The Bryansk region saw the heaviest concentration of drone activity, with 108 destroyed across eight separate reporting intervals. Kaluga followed with 55 intercepted drones, and Moscow region accounted for 46, including dozens reportedly flying toward the capital.

Russian officials said drones were also intercepted over Tula, Kursk, Oryol, Smolensk, Belgorod, Nizhny Novgorod, Tver, Ryazan, and Crimea.

The most intense barrage occurred overnight, when 93 drones were downed between 11:30 p.m. and 7 a.m., including 16 reported to be heading for Moscow. The sustained and geographically dispersed attacks marked one of the highest-volume drone operations reported by Russian authorities to date.

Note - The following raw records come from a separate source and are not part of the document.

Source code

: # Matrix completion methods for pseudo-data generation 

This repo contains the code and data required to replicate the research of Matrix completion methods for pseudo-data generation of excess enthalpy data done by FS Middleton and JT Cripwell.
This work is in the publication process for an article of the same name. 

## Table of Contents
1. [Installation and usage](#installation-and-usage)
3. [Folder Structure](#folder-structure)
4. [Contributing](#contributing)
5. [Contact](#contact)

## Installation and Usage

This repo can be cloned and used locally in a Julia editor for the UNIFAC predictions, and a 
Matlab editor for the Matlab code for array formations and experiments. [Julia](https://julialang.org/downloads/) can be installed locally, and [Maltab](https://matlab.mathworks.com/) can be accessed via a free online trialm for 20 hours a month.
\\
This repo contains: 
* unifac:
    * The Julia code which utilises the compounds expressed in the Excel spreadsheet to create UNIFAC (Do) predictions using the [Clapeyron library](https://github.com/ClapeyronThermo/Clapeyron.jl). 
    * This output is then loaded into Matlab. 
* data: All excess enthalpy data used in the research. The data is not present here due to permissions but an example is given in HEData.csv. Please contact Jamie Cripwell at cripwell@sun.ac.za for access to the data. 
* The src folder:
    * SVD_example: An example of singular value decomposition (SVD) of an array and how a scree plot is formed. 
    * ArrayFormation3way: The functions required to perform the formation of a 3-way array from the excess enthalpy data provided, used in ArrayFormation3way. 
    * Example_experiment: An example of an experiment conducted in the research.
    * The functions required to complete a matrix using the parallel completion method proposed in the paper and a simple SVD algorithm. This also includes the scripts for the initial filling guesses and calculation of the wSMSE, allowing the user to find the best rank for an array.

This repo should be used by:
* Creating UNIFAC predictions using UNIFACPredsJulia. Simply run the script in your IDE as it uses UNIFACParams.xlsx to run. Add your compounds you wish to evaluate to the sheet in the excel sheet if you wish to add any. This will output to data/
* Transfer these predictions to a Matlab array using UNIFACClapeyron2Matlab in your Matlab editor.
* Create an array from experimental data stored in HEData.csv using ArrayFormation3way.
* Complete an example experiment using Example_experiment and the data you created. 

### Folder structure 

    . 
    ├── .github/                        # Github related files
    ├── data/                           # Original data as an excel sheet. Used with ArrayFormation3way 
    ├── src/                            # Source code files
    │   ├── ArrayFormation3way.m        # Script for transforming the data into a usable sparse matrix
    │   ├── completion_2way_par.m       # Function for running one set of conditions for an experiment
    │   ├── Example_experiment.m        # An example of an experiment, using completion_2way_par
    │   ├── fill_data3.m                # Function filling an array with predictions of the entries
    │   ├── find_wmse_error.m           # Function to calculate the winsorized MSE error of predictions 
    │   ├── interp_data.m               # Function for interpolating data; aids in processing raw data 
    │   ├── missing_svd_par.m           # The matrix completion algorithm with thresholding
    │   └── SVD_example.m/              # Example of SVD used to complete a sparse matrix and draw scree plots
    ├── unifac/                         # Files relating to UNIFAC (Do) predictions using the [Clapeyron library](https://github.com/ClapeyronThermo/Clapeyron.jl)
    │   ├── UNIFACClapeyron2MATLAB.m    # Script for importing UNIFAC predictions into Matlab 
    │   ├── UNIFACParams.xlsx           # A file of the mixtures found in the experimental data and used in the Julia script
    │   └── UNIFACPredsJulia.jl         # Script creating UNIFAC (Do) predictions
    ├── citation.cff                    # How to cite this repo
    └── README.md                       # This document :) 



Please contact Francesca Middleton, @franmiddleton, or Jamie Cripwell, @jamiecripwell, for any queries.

The drone strikes caused all four of Moscow’s major airports to close and reopen about ten times in a 24-hour period from Saturday into Sunday, according to a statement from Russia’s Association of Tour Operators, a nonprofit travel industry group. The airport in Kaluga remained mostly closed for 14 hours.

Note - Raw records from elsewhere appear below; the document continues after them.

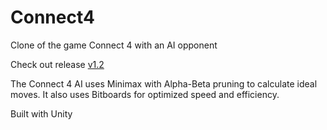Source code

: # Connect4
Clone of the game Connect 4 with an AI opponent

Check out release [v1.2](https://github.com/olinjohnson/Connect4/releases/tag/v1.2)

The Connect 4 AI uses Minimax with Alpha-Beta pruning to calculate ideal moves.
It also uses Bitboards for optimized speed and efficiency.

Built with Unity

The nonprofit, citing data from the airports, said that the closures led to 140 cancelled flights to and from the airports, particularly at Sheremetyevo International Airport – the busiest in Russia.

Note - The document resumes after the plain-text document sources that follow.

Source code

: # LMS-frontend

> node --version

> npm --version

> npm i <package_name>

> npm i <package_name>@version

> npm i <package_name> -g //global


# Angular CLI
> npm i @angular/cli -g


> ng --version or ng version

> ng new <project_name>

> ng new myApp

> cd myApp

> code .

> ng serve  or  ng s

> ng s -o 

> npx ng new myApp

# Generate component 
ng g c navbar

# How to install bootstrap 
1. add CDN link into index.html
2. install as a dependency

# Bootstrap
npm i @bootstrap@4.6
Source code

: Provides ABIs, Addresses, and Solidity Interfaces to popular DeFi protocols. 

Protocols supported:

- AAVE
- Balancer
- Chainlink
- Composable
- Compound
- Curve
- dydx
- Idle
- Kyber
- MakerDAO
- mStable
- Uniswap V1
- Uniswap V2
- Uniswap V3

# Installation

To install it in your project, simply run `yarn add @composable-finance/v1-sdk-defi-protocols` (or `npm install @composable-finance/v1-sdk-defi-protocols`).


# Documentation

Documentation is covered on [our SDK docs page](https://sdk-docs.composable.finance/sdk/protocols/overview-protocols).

The drone strikes and airport closures come after Ukraine launched more than 500 drones toward Russia in a 24-hour period, leaving at least 60,000 passengers stranded.

In other parts of the war, Russia’s Defense Ministry also claimed its forces made tactical advances across multiple fronts in Ukraine, including in the Kharkiv, Donetsk, Zaporizhzhia, and Dnipropetrovsk regions, as part of its ongoing “special military operation.”

Russian officials said troops from its North, West, South, Center, East and Dnipro groupings inflicted heavy losses on Ukrainian brigades and destroyed key infrastructure and depots.

According to the ministry, Russian units captured the village of Belaya Gora in Donetsk and targeted Ukrainian positions with airstrikes, artillery and drones in 148 areas.

Moscow said Ukrainian forces lost more than 1,200 personnel, along with dozens of armored vehicles, artillery systems — including U.S.-made Paladins — and several electronic warfare stations.

The air campaign coincides with an intensifying intelligence war between the two countries. Ukraine said earlier this month it killed two Russian agents accused of assassinating a Ukrainian colonel in Kyiv. Russia, in turn, claimed it had detained several Ukrainian operatives and prevented sabotage attacks.